In this study, fomepizole was used ten times more than ethanol. Hemodialysis is the treatment of choice for EG or MET toxicity for which the toxic metabolites have already accumulated and caused acidemia or end organ injury.3 Hemodialysis also will remove the parent compound.

This study had several limitations. It was a retrospective study of previously collected poison center data and key information may not have been documented. In addition, there is the possibility of reporting bias as not all cases of EG/MET exposures may have been reported to the poison center. Finally, the sample size of this study was small and as it is the experience of a single poison control center, its external validity may be limited.

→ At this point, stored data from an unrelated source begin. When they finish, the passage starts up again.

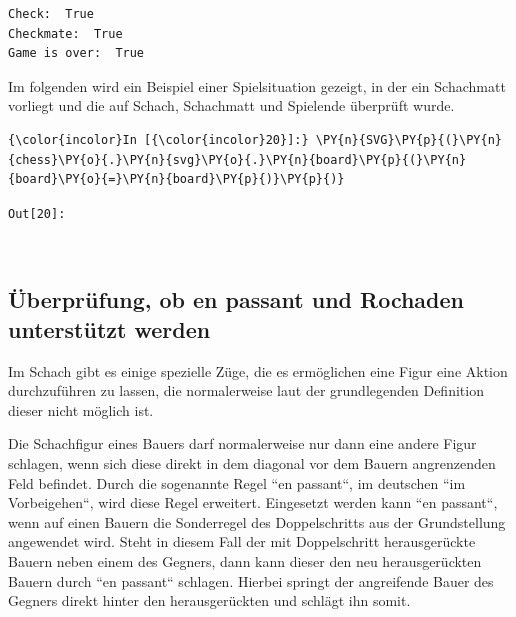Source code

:     \begin{Verbatim}[commandchars=\\\{\}]
Check:  True
Checkmate:  True
Game is over:  True

    \end{Verbatim}

    Im folgenden wird ein Beispiel einer Spielsituation gezeigt, in der ein
Schachmatt vorliegt und die auf Schach, Schachmatt und Spielende
überprüft wurde.

    \begin{Verbatim}[commandchars=\\\{\}]
{\color{incolor}In [{\color{incolor}20}]:} \PY{n}{SVG}\PY{p}{(}\PY{n}{chess}\PY{o}{.}\PY{n}{svg}\PY{o}{.}\PY{n}{board}\PY{p}{(}\PY{n}{board}\PY{o}{=}\PY{n}{board}\PY{p}{)}\PY{p}{)}
\end{Verbatim}

\texttt{\color{outcolor}Out[{\color{outcolor}20}]:}
    
    \begin{center}
    \end{center}
    { \hspace*{\fill} \\}
    

    \subsection{Überprüfung, ob en passant und Rochaden unterstützt
werden}\label{uxfcberpruxfcfung-ob-en-passant-und-rochaden-unterstuxfctzt-werden}

Im Schach gibt es einige spezielle Züge, die es ermöglichen eine Figur
eine Aktion durchzuführen zu lassen, die normalerweise laut der
grundlegenden Definition dieser nicht möglich ist.

Die Schachfigur eines Bauers darf normalerweise nur dann eine andere
Figur schlagen, wenn sich diese direkt in dem diagonal vor dem Bauern
angrenzenden Feld befindet. Durch die sogenannte Regel ``en passant``, im
deutschen ``im Vorbeigehen``, wird diese Regel erweitert. Eingesetzt
werden kann ``en passant``, wenn auf einen Bauern die Sonderregel des
Doppelschritts aus der Grundstellung angewendet wird. Steht in diesem
Fall der mit Doppelschritt herausgerückte Bauern neben einem des
Gegners, dann kann dieser den neu herausgerückten Bauern durch ``en
passant`` schlagen. Hierbei springt der angreifende Bauer des Gegners
direkt hinter den herausgerückten und schlägt ihn somit.

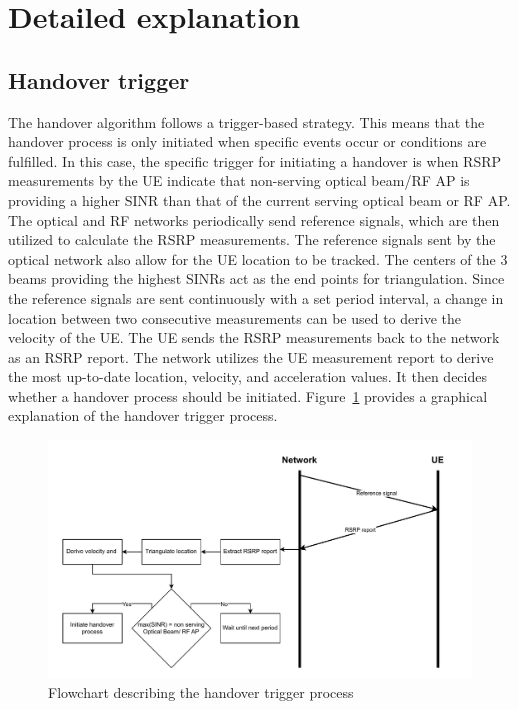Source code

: \section{Detailed explanation}
\label{subsec:algo_exp}
\subsection{Handover trigger}
The handover algorithm follows a trigger-based strategy. This means that the handover process is only initiated when specific events occur or conditions are fulfilled. In this case, the specific trigger for initiating a handover is when RSRP measurements by the UE indicate that non-serving optical beam/RF AP is providing a higher SINR than that of the current serving optical beam or RF AP. The optical and RF networks periodically send reference signals, which are then utilized to calculate the RSRP measurements. The reference signals sent by the optical network also allow for the UE location to be tracked. The centers of the 3 beams providing the highest SINRs act as the end points for triangulation. Since the reference signals are sent continuously with a set period interval, a change in location between two consecutive measurements can be used to derive the velocity of the UE. The UE sends the RSRP measurements back to the network as an RSRP report. The network utilizes the UE measurement report to derive the most up-to-date location, velocity, and acceleration values. It then decides whether a handover process should be initiated. Figure~\ref{fig: handover-trigger} provides a graphical explanation of the handover trigger process.
% 
\begin{figure}
    \centering
    \includegraphics[width=1\linewidth]{Figures/Algorithm-design-Handover-trigger.drawio.pdf}
    \caption{Flowchart describing the handover trigger process}
    \label{fig: handover-trigger}
\end{figure}

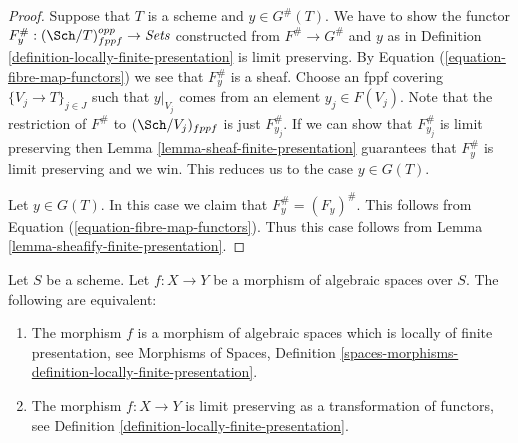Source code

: \begin{proof}
Suppose that $T$ is a scheme and $y \in G^\#(T)$.
We have to show the functor
$F^\#_y : (\Sch/T)_{fppf}^{opp} \to \textit{Sets}$
constructed from $F^\# \to G^\#$ and $y$ as in
Definition \ref{definition-locally-finite-presentation}
is limit preserving.
By Equation (\ref{equation-fibre-map-functors})
we see that $F^\#_y$ is a sheaf. Choose an fppf covering
$\{V_j \to T\}_{j \in J}$ such that $y|_{V_j}$ comes from
an element $y_j \in F(V_j)$.
Note that the restriction of $F^\#$ to $(\Sch/V_j)_{fppf}$
is just $F^\#_{y_j}$. If we can show that $F^\#_{y_j}$ is
limit preserving then
Lemma \ref{lemma-sheaf-finite-presentation}
guarantees that $F^\#_y$ is limit preserving and
we win. This reduces us to the case $y \in G(T)$.

\medskip\noindent
Let $y \in G(T)$. In this case we claim that $F^\#_y = (F_y)^\#$.
This follows from
Equation (\ref{equation-fibre-map-functors}).
Thus this case follows from
Lemma \ref{lemma-sheafify-finite-presentation}.
\end{proof}

\begin{proposition}
\label{proposition-characterize-locally-finite-presentation}
Let $S$ be a scheme. Let $f : X \to Y$ be a morphism of algebraic
spaces over $S$. The following are equivalent:
\begin{enumerate}
\item The morphism $f$ is a morphism of algebraic spaces which is
locally of finite presentation, see
Morphisms of Spaces,
Definition \ref{spaces-morphisms-definition-locally-finite-presentation}.
\item The morphism $f : X \to Y$ is limit preserving as
a transformation of functors, see
Definition \ref{definition-locally-finite-presentation}.
\end{enumerate}
\end{proposition}

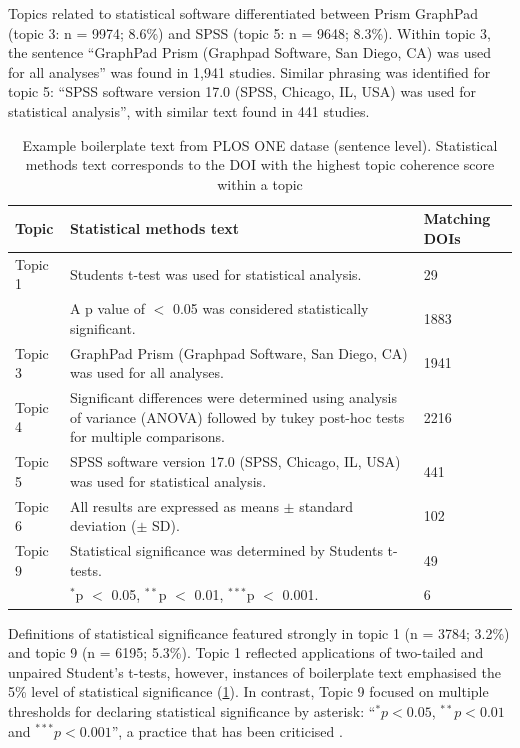 \documentclass[12pt]{article}
\begin{document}
Topics related to statistical software differentiated between Prism
GraphPad (topic 3: n = 9974; 8.6\%) and SPSS (topic 5: n = 9648; 8.3\%).
Within topic 3, the sentence ``GraphPad Prism (Graphpad Software, San
Diego, CA) was used for all analyses'' was found in 1,941 studies.
Similar phrasing was identified for topic 5: ``SPSS software version
17.0 (SPSS, Chicago, IL, USA) was used for statistical analysis'', with
similar text found in 441 studies.

\begin{landscape}
\begin{table}

\caption{\label{tab:plos-example-boilerplate}Example boilerplate text from PLOS ONE datase (sentence level). Statistical methods text corresponds to the DOI with the highest topic coherence score within a topic}
\centering
\begin{tabular}[t]{p{}p{}p{}}
\hline
Topic & Statistical methods text & Matching DOIs\\
\hline
Topic 1 & Students t-test was used for statistical analysis. & 29\\
\cline{2-3}
 & A p value of $<$ 0.05 was considered statistically significant. & 1883\\
\hline
Topic 3 & GraphPad Prism (Graphpad Software, San Diego, CA) was used for all analyses. & 1941\\
\hline
Topic 4 & Significant differences were determined using analysis of variance (ANOVA) followed by tukey post-hoc tests for multiple comparisons. & 2216\\
\hline
Topic 5 & SPSS software version 17.0 (SPSS, Chicago, IL, USA) was used for statistical analysis. & 441\\
\hline
Topic 6 & All results are expressed as means $\pm$ standard deviation ($\pm$ SD). & 102\\
\hline
Topic 9 & Statistical significance was determined by Students t-tests. & 49\\
\cline{2-3}
& $^*$p $<$ 0.05, $^{**}$p $<$ 0.01, $^{***}$p $<$ 0.001. & 6\\
\hline
\end{tabular}
\end{table}
\end{landscape}


Definitions of statistical significance featured strongly in topic 1 (n
= 3784; 3.2\%) and topic 9 (n = 6195; 5.3\%). Topic 1 reflected
applications of two-tailed and unpaired Student's t-tests, however,
instances of boilerplate text emphasised the 5\% level of statistical
significance (\ref{tab:plos-example-boilerplate}). In contrast, Topic 9
focused on multiple thresholds for declaring statistical significance by
asterisk: ``\(^{*}p<0.05\), \(^{**}p<0.01\) and \(^{***}p<0.001\)'', a
practice that has been criticised \citep{Wasserstein2019}.
\end{document}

The standard evaluation for exposures to methanol and ethylene glycol is not delineated clearly in the medical literature. Most authors recommend evaluation with serum levels in cases of methanol and ethylene glycol exposure.10 These serum levels can be important in deciding whether to implement potentially expensive treatment, such as dialysis. However, patients with EG or MET poisonings are in a life-threatening situation that requires early intervention based on clinical judgment. Therefore, patients presenting with clinical symptoms of either toxic alcohol poisoning should be treated immediately, with less emphasis on distinguishing whether the etiology is due to EG or MET. Continued studies are warranted to characterize these uncommon exposures further.